Hitchhikers Need Free Vehicles!

Gregory M. Kapfhammer

Phil McMinn and Chris J. Wright


flickr photo shared by BergsPix under a Creative Commons ( BY-ND ) license

Randomization

Inherent in SBST techniques

Necessitates careful experiment design

Statistical analysis of results required!

When I say "statistics" ...

But, we need statistical analysis!

Statistical Analysis

A Hitchhiker's Guide to Statistical Tests for Assessing Randomized Algorithms in Software Engineering

Arcuri and Briand recommend statistical techniques

Code snippets provided in the R language

A tremendous asset to the SBST community!


creative commons licensed ( BY-NC ) flickr photo shared by Michael Kappel

Subtleties of Statistical Analysis

Well-meaning researchers may make small mistakes

Marco Torchiano revealed paradoxical effect sizes


creative commons licensed ( BY-NC ) flickr photo shared by Michael Kappel

Hitchhikers Need Vehicles

Shared repositories of statistical code

Well-tested implementations of procedures

Additional documentation and guidelines

Replication packages for completed analyses

Why is This Important?

Enhance the Maturity of the SBST Field

Supporting Tools and Platforms?

Suggestions

Use GitHub to store data and analysis code

Create R packages using devtools

Reveal your full analysis with RMarkdown

Use "best of breed" tools to support your work!

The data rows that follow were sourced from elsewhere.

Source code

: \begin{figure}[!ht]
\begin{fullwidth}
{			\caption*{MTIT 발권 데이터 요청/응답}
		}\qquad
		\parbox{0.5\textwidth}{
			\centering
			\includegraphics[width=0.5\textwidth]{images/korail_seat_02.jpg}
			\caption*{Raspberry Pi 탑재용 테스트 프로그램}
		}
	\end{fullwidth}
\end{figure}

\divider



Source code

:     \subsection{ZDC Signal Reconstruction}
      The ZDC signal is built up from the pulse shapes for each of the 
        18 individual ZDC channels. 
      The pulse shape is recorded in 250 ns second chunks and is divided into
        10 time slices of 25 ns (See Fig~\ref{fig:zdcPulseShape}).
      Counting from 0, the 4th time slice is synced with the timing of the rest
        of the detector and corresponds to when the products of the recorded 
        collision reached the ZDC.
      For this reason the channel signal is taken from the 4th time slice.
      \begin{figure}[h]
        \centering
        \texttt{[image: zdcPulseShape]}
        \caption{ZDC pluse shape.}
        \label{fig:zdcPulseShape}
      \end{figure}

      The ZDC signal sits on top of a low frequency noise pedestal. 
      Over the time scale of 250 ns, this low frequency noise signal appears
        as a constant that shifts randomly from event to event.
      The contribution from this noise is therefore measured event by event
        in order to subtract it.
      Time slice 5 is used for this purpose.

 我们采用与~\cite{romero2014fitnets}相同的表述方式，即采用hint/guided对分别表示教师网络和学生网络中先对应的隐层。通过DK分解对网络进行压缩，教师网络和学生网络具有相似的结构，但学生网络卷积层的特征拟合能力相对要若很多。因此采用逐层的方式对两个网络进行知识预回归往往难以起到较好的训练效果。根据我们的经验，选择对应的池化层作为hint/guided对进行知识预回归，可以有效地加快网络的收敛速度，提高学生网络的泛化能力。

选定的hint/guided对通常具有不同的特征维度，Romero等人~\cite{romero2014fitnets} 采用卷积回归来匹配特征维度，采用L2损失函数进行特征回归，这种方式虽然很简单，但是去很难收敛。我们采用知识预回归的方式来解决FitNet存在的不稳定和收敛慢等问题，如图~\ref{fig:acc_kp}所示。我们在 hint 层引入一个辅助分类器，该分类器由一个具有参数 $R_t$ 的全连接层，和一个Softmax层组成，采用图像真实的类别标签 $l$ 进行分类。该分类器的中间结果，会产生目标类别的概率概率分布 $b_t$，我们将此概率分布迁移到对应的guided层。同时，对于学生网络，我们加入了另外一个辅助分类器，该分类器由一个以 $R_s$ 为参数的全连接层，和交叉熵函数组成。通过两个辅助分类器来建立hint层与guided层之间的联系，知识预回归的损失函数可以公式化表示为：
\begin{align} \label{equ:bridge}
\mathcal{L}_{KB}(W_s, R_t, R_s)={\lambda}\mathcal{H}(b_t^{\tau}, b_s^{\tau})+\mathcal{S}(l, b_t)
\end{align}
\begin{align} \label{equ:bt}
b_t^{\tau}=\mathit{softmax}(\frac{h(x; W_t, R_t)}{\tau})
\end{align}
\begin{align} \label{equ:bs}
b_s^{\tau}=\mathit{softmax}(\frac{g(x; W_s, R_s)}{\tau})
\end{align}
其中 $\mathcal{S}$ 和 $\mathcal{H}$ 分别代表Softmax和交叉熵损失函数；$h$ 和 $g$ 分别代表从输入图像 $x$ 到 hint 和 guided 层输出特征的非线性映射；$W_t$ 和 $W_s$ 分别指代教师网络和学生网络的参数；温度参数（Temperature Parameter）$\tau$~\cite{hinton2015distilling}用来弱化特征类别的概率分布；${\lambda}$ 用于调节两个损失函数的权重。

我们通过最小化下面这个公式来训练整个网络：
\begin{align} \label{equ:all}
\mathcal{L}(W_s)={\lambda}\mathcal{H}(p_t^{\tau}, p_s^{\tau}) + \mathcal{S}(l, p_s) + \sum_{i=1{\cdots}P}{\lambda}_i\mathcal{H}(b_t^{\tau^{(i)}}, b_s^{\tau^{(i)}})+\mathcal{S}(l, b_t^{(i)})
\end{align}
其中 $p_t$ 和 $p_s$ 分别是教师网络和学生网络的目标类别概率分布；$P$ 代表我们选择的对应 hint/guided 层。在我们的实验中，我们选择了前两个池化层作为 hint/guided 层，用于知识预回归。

creative commons licensed ( BY-NC-ND ) flickr photo shared by sunface13

Carefully pick your analysis team ...

"Hadleyverse"

dplyr for fast data manipulation

tidyr for disciplined data restructuring

ggplot2 for impressive data visualization

Or, use the languages and packages you prefer

But, seriously, Hadley Wickham's code is awesome!


Publicly available photo shared by Hadley Wickham

Where do we go next?

Let's Talk

What statistical analysis do you regularly perform?

What is needed to move the SBST community forward?

What types of vehicles do hitchhikers really need?


Stocksnap.io photo shared by Alejandro Escamilla under a Public Domain license

Questions

Sharing data sets larger than what GitHub supports?

Use Git Large File Storage (LFS)

Why don't we release scripts for running experiments?

They are often customized. But, yes, we should!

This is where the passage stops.